Work instruction — All that is wanted is the exact lines from the first line of the data below through the line with "on Heaven’s Door", both ends included, with pictures omitted.

Data entries
-=-=-=-=-

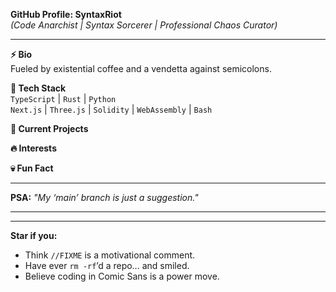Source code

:**GitHub Profile: SyntaxRiot**  
*(Code Anarchist | Syntax Sorcerer | Professional Chaos Curator)*  

---  
**⚡ Bio**  
Fueled by existential coffee and a vendetta against semicolons.  

**🔨 Tech Stack**  
`TypeScript` | `Rust` | `Python`   
`Next.js` | `Three.js` | `Solidity` | `WebAssembly` | `Bash`  

**🚀 Current Projects**  


**🔥 Interests**  
  

 

**💀 Fun Fact**  


---  
**PSA:** *"My ‘main’ branch is just a suggestion."*  

---   

---  
**Star if you:**  
- Think `//FIXME` is a motivational comment.  
- Have ever `rm -rf`’d a repo… and smiled.  
- Believe coding in Comic Sans is a power move.
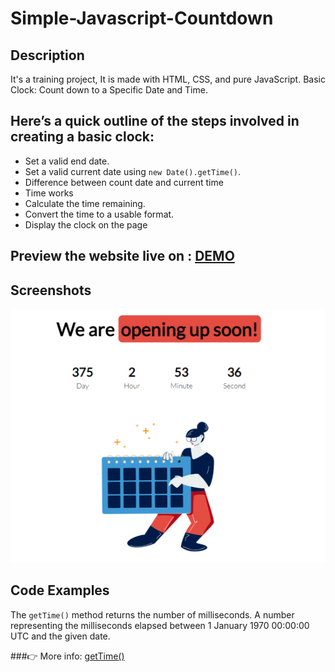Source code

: # Simple-Javascript-Countdown

## Description

It's a training project,
It is made with HTML, CSS, and pure JavaScript.
Basic Clock: Count down to a Specific Date and Time.

## Here’s a quick outline of the steps involved in creating a basic clock:

- Set a valid end date.
- Set a valid current date using `new Date().getTime()`.
- Difference between count date and current time
- Time works
- Calculate the time remaining.
- Convert the time to a usable format.
- Display the clock on the page

## Preview the website live on : [DEMO](https://carolinafledgling.github.io/Simple-Javascript-Countdown/)

## Screenshots

![](./img/countdown.jpg)

## Code Examples

The `getTime()` method returns the number of milliseconds.
A number representing the milliseconds elapsed between 1 January 1970 00:00:00 UTC and the given date.

###👉 More info: [getTime()](https://developer.mozilla.org/en-US/docs/Web/JavaScript/Reference/Global_Objects/Date/getTime)
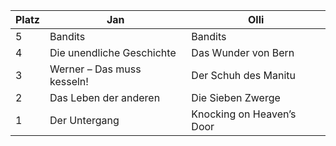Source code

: Platz | Jan | Olli
------ | ------|----------
5      |Bandits|Bandits
4      |Die unendliche Geschichte| Das Wunder von Bern
3      |Werner – Das muss kesseln!| Der Schuh des Manitu
2      |Das Leben der anderen| Die Sieben Zwerge
1      |Der Untergang| Knocking on Heaven’s Door
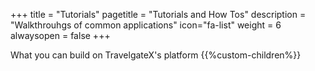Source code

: +++
title = "Tutorials"
pagetitle = "Tutorials and How Tos"
description = "Walkthrouhgs of common applications"
icon="fa-list"
weight = 6
alwaysopen = false
+++

What you can build on TravelgateX's platform
{{%custom-children%}}
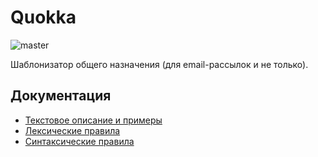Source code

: # Quokka
![master](https://github.com/mindbox-cloud/Quokka/workflows/master/badge.svg)


Шаблонизатор общего назначения (для email-рассылок и не только).


## Документация

* [Текстовое описание и примеры](https://help.mindbox.ru/шаблонизатор-подстановка-параметров-в-рассылки)
* [Лексические правила](https://mindbox-cloud.github.io/Quokka/docs/diagrams/lex/index.html)
* [Синтаксические правила](https://mindbox-cloud.github.io/Quokka/docs/diagrams/syntax/index.html)
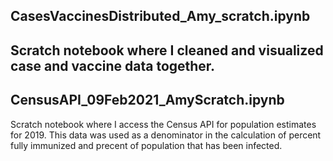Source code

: ## CasesVaccinesDistributed_Amy_scratch.ipynb
Scratch notebook where I cleaned and visualized case and vaccine data together.
-------------------------------------------------------------------------------
## CensusAPI_09Feb2021_AmyScratch.ipynb
Scratch notebook where I access the Census API for population estimates for 2019. This data was used as a denominator in the calculation of percent fully immunized and precent of population that has been infected.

-=-=-=-=-

Exercise output —
Source code

:**GitHub Profile: SyntaxRiot**  
*(Code Anarchist | Syntax Sorcerer | Professional Chaos Curator)*  

---  
**⚡ Bio**  
Fueled by existential coffee and a vendetta against semicolons.  

**🔨 Tech Stack**  
`TypeScript` | `Rust` | `Python`   
`Next.js` | `Three.js` | `Solidity` | `WebAssembly` | `Bash`  

**🚀 Current Projects**  


**🔥 Interests**  
  

 

**💀 Fun Fact**  


---  
**PSA:** *"My ‘main’ branch is just a suggestion."*  

---   

---  
**Star if you:**  
- Think `//FIXME` is a motivational comment.  
- Have ever `rm -rf`’d a repo… and smiled.  
- Believe coding in Comic Sans is a power move.
Source code

: # Simple-Javascript-Countdown

## Description

It's a training project,
It is made with HTML, CSS, and pure JavaScript.
Basic Clock: Count down to a Specific Date and Time.

## Here’s a quick outline of the steps involved in creating a basic clock:

- Set a valid end date.
- Set a valid current date using `new Date().getTime()`.
- Difference between count date and current time
- Time works
- Calculate the time remaining.
- Convert the time to a usable format.
- Display the clock on the page

## Preview the website live on : [DEMO](https://carolinafledgling.github.io/Simple-Javascript-Countdown/)

## Screenshots

![](./img/countdown.jpg)

## Code Examples

The `getTime()` method returns the number of milliseconds.
A number representing the milliseconds elapsed between 1 January 1970 00:00:00 UTC and the given date.

###👉 More info: [getTime()](https://developer.mozilla.org/en-US/docs/Web/JavaScript/Reference/Global_Objects/Date/getTime)
Source code

: Platz | Jan | Olli
------ | ------|----------
5      |Bandits|Bandits
4      |Die unendliche Geschichte| Das Wunder von Bern
3      |Werner – Das muss kesseln!| Der Schuh des Manitu
2      |Das Leben der anderen| Die Sieben Zwerge
1      |Der Untergang| Knocking on Heaven’s Door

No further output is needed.